Obfuscated Gradients Give a False Sense of Security: Circumventing Defenses to Adversarial Examples


Obfuscated Gradients Give a False Sense of Security: Circumventing Defenses to Adversarial Examples

Above is an adversarial example: the slightly perturbed image of the cat fools an InceptionV3 classifier into classifying it as "guacamole". Such "fooling images" are easy to synthesize using gradient descent (Szegedy et al. 2013).

In our recent paper, we evaluate the robustness of nine papers accepted to ICLR 2018 as non-certified white-box-secure defenses to adversarial examples. We find that seven of the nine defenses provide a limited increase in robustness and can be broken by improved attack techniques we develop.

Below is Table 1 from our paper, where we show the robustness of each accepted defense to the adversarial examples we can construct:

Defense Dataset Distance Accuracy
Buckman et al. (2018) CIFAR 0.031 (linf) 0%*
Ma et al. (2018) CIFAR 0.031 (linf) 5%
Guo et al. (2018) ImageNet 0.05 (l2) 0%*
Dhillon et al. (2018) CIFAR 0.031 (linf) 0%
Xie et al. (2018) ImageNet 0.031 (linf) 0%*
Song et al. (2018) CIFAR 0.031 (linf) 9%*
Samangouei et al. (2018) MNIST 0.005 (l2) 55%**
Madry et al. (2018) CIFAR 0.031 (linf) 47%
Na et al. (2018) CIFAR 0.015 (linf) 15%

(Defenses denoted with * also propose combining adversarial training; we report here the defense alone. See our paper, Section 5 for full numbers. The fundemental principle behind the defense denoted with ** has 0% accuracy; in practice defense imperfections cause the theoretically optimal attack to fail, see Section 5.4.2 for details.)

The only defense we observe that significantly increases robustness to adversarial examples within the threat model proposed is "Towards Deep Learning Models Resistant to Adversarial Attacks" (Madry et al. 2018), and we were unable to defeat this defense without stepping outside the threat model. Even then, this technique has been shown to be difficult to scale to ImageNet-scale (Kurakin et al. 2016). The remainder of the papers (besides the paper by Na et al., which provides limited robustness) rely either inadvertently or intentionally on what we call obfuscated gradients. Standard attacks apply gradient descent to maximize the loss of the network on a given image to generate an adversarial example on a neural network. Such optimization methods require a useful gradient signal to succeed. When a defense obfuscates gradients, it breaks this gradient signal and causes optimization based methods to fail.

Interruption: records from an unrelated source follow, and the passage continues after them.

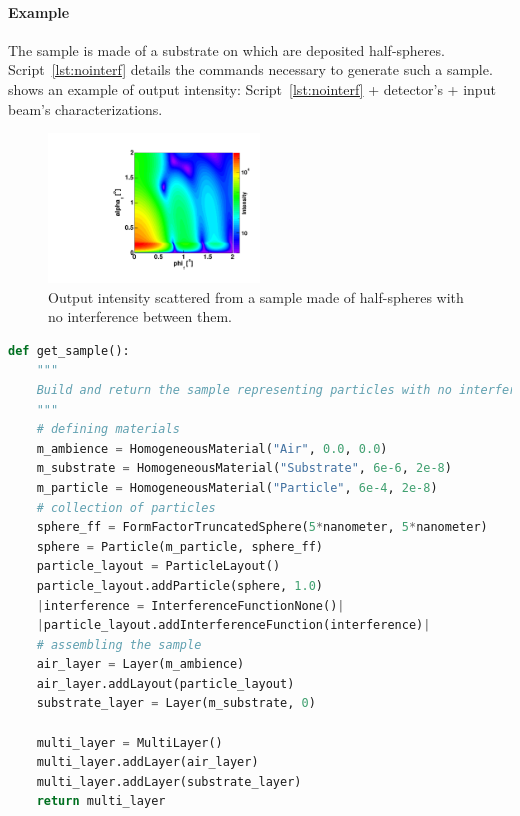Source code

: \paragraph{Example} The sample is made of a substrate on which are deposited half-spheres. Script~\ref{lst:nointerf} details the commands necessary to generate such a sample.  shows an example of output intensity: Script~\ref{lst:nointerf}  + detector's + input beam's characterizations.


\begin{figure}[tb]
\begin{center}
\includegraphics[angle=-90,width=0.5\textwidth]{fig/gisasmap/HSphere_NoInterf.pdf}
\end{center}
\caption{Output intensity scattered from a sample made of half-spheres with no interference between them.}
\label{fig:nointerf}
\end{figure}

\FloatBarrier
\newpage

\begin{lstlisting}[language=python, style=eclipseboxed,numbers=none,nolol,caption={\Code{Python} script to simulate a sample made of half-spheres deposited on a substrate layer without any interference. The part specific to the interferences is marked in a red italic font.},label={lst:nointerf}]
def get_sample():
    """
    Build and return the sample representing particles with no interference
    """
    # defining materials
    m_ambience = HomogeneousMaterial("Air", 0.0, 0.0)
    m_substrate = HomogeneousMaterial("Substrate", 6e-6, 2e-8)
    m_particle = HomogeneousMaterial("Particle", 6e-4, 2e-8)
    # collection of particles
    sphere_ff = FormFactorTruncatedSphere(5*nanometer, 5*nanometer)
    sphere = Particle(m_particle, sphere_ff)
    particle_layout = ParticleLayout()
    particle_layout.addParticle(sphere, 1.0)
    |interference = InterferenceFunctionNone()|
    |particle_layout.addInterferenceFunction(interference)|
    # assembling the sample
    air_layer = Layer(m_ambience)
    air_layer.addLayout(particle_layout)
    substrate_layer = Layer(m_substrate, 0)

    multi_layer = MultiLayer()
    multi_layer.addLayer(air_layer)
    multi_layer.addLayer(substrate_layer)
    return multi_layer
\end{lstlisting}

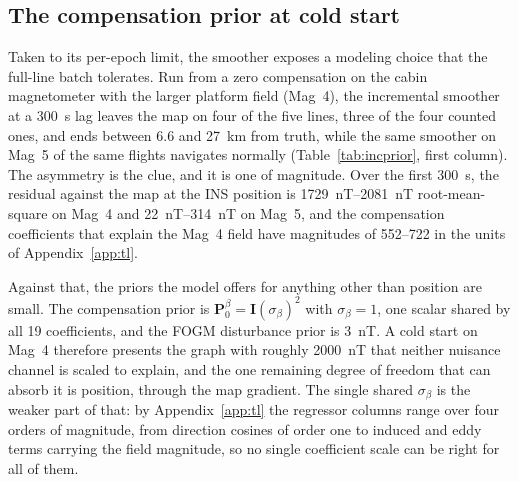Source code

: 
\subsection{The compensation prior at cold start}\label{sec:coldprior}
Taken to its per-epoch limit, the smoother exposes a modeling choice that the
full-line batch tolerates. Run from a zero compensation on the cabin
magnetometer with the larger platform field (Mag~4), the incremental smoother at
a \SI{300}{\second} lag leaves the map on four of the five lines, three of the
four counted ones, and ends between \SI{6.6}{} and \SI{27}{\kilo\meter} from
truth, while the same smoother on Mag~5 of the same flights navigates normally
(Table~\ref{tab:incprior}, first column). The asymmetry is the clue, and it is
one of magnitude. Over the first \SI{300}{\second}, the residual against the map
at the INS position is \SIrange{1729}{2081}{\nano\tesla} root-mean-square on
Mag~4 and \SIrange{22}{314}{\nano\tesla} on Mag~5, and the compensation
coefficients that explain the Mag~4 field have magnitudes of
\numrange{552}{722} in the units of Appendix~\ref{app:tl}.

Against that, the priors the model offers for anything other than position are
small. The compensation prior is $\mathbf{P}_0^{\beta}=\mathbf{I}(\sigma_{\beta})^2$
with $\sigma_{\beta}=1$, one scalar shared by all \num{19} coefficients, and the
FOGM disturbance prior is \SI{3}{\nano\tesla}. A cold start on Mag~4 therefore
presents the graph with roughly \SI{2000}{\nano\tesla} that neither nuisance
channel is scaled to explain, and the one remaining degree of freedom that can
absorb it is position, through the map gradient. The single shared
$\sigma_{\beta}$ is the weaker part of that: by Appendix~\ref{app:tl} the
regressor columns range over four orders of magnitude, from direction cosines of
order one to induced and eddy terms carrying the field magnitude, so no single
coefficient scale can be right for all of them.

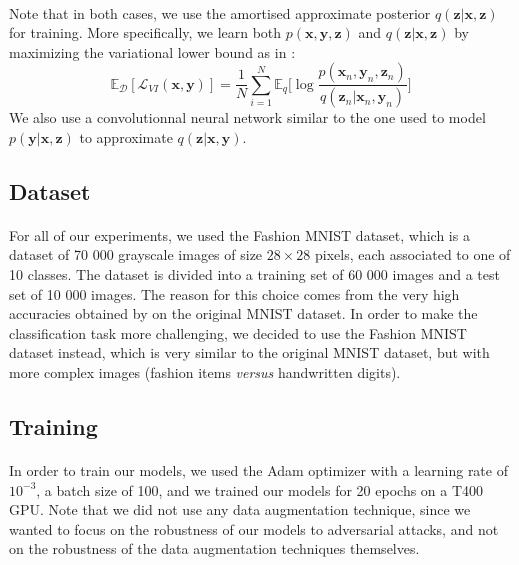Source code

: \documentclass[11pt,twocolumn,letterpaper]{article}
\begin{document}
\paragraph{} Note that in both cases, we use the amortised approximate posterior $q(\bm{z}|\bm{x}, \bm{z})$ for training. More specifically, we learn both $p(\bm{x}, \bm{y}, \bm{z})$ and $q(\bm{z}|\bm{x}, \bm{z})$ by maximizing the variational lower bound as in \cite{auto_encoding_variational_bayes}:
\[ \mathbb{E}_{\mathcal{D}}[\mathcal{L}_{VI}(\bm{x}, \bm{y})] = \frac{1}{N} \sum \limits_{i=1}^N \mathbb{E}_q \Big[ \log{\frac{p(\bm{x}_n, \bm{y}_n, \bm{z}_n)}{q(\bm{z}_n|\bm{x}_n, \bm{y}_n)}} \Big] \]
We also use a convolutionnal neural network similar to the one used to model $p(\bm{y}|\bm{x}, \bm{z})$ to approximate $q(\bm{z}|\bm{x}, \bm{y})$.

\subsection{Dataset}

\paragraph{} For all of our experiments, we used the Fashion MNIST dataset, which is a dataset of 70 000 grayscale images of size $28 \times 28$ pixels, each associated to one of 10 classes. The dataset is divided into a training set of 60 000 images and a test set of 10 000 images. The reason for this choice comes from the very high accuracies obtained by \cite{main_paper} on the original MNIST dataset. In order to make the classification task more challenging, we decided to use the Fashion MNIST dataset instead, which is very similar to the original MNIST dataset, but with more complex images (fashion items \textit{versus} handwritten digits).

\subsection{Training} 

\paragraph{} In order to train our models, we used the Adam optimizer with a learning rate of $10^{-3}$, a batch size of 100, and we trained our models for 20 epochs on a T400 GPU. Note that we did not use any data augmentation technique, since we wanted to focus on the robustness of our models to adversarial attacks, and not on the robustness of the data augmentation techniques themselves. 
\end{document}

We identify three ways in which defenses cause obfuscated gradients, and construct attacks to bypass each of these cases. Our attacks are generally applicable to any defense that includes, either intentionally or or unintentionally, a non-differentiable operation or otherwise prevents gradient signal from flowing through the network. We hope future work will be able to use our approaches to perform a more thorough security evaluation.



We identify obfuscated gradients, a kind of gradient masking, as a phenomenon that leads to a false sense of security in defenses against adversarial examples. While defenses that cause obfuscated gradients appear to defeat iterative optimization-based attacks, we find defenses relying on this effect can be circumvented. We describe characteristic behaviors of defenses exhibiting the effect, and for each of the three types of obfuscated gradients we discover, we develop attack techniques to overcome it. In a case study, examining non-certified white-box-secure defenses at ICLR 2018, we find obfuscated gradients are a common occurrence, with 7 of 9 defenses relying on obfuscated gradients. Our new attacks successfully circumvent 6 completely, and 1 partially, in the original threat model each paper considers.

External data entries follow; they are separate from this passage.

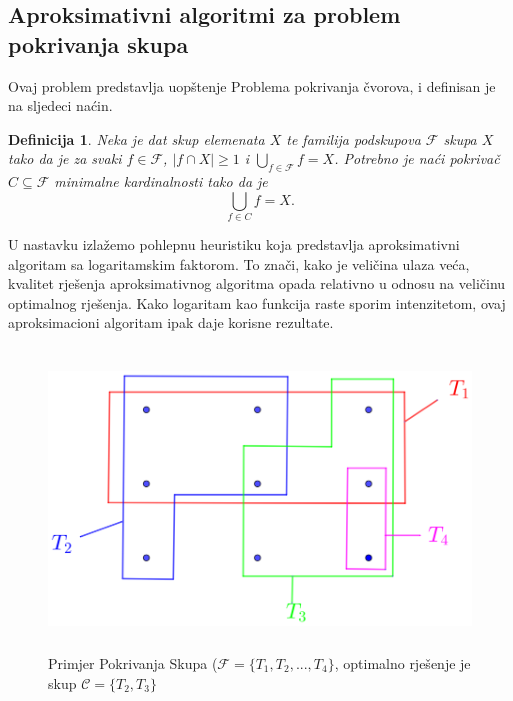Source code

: \documentclass[a4paper, utf8, 11pt, colorlinks]{book}
\newtheorem{definition}{Definicija}
\begin{document}
 \subsection{Aproksimativni algoritmi za problem pokrivanja skupa}
Ovaj problem predstavlja uopštenje Problema pokrivanja čvorova, i definisan je na sljedeci naćin.
\begin{definition}
	    Neka je dat skup elemenata $X$ te familija podskupova $\mathcal{F}$ skupa $X$ tako da je za svaki $f\in \mathcal{F}$, $|f \cap X| \geq 1$ i $\bigcup_{f \in \mathcal{F}} f = X$. 
	    Potrebno je naći pokrivač $C \subseteq \mathcal{F}$ minimalne kardinalnosti tako da je 
	    $$ \bigcup_{f \in C} f = X.$$
\end{definition}
 U nastavku izlažemo pohlepnu heuristiku koja predstavlja aproksimativni algoritam sa logaritamskim faktorom. To znači, kako je veličina ulaza veća, kvalitet rješenja aproksimativnog algoritma opada relativno u odnosu na veličinu optimalnog rješenja. Kako logaritam kao funkcija raste sporim intenzitetom, ovaj aproksimacioni algoritam ipak daje korisne rezultate.

\begin{figure}
	\centering
	\includegraphics[width=120mm, height=80mm]{set-cover-1.eps}
	\caption{Primjer Pokrivanja Skupa ($\mathcal{F}=\{T_1,T_2,...,T_4\}$, optimalno rješenje je skup $\mathcal{C}=\{T_2, T_3\}$}
	 \label{fig:set-cover-1}
\end{figure}
\end{document}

For details, read our paper.

Source code

This repository contains our instantiations of the general attack techniques described in our paper, breaking 7 of the ICLR 2018 defenses. Some of the defenses didn't release source code (at the time we did this work), so we had to reimplement them.


  author = {Anish Athalye and Nicholas Carlini and David Wagner},
  title = {Obfuscated Gradients Give a False Sense of Security: Circumventing Defenses to Adversarial Examples},
  booktitle = {Proceedings of the 35th International Conference on Machine Learning, {ICML} 2018},
  year = {2018},
  month = jul,
  url = {https://arxiv.org/abs/1802.00420},
You might also like...
Vulnerability Scanner & Auto Exploiter You can use this tool to check the security by finding the vulnerability in your website or you can use this tool to Get Shells
Vulnerability Scanner & Auto Exploiter You can use this tool to check the security by finding the vulnerability in your website or you can use this tool to Get Shells

About create a target list or select one target, scans then exploits, done! Vulnnr is a Vulnerability Scanner & Auto Exploiter You can use this tool t

Tools to make working the Arch Linux Security Tracker easier

This is a collection of Python scripts to make working with the Arch Linux Security Tracker easier.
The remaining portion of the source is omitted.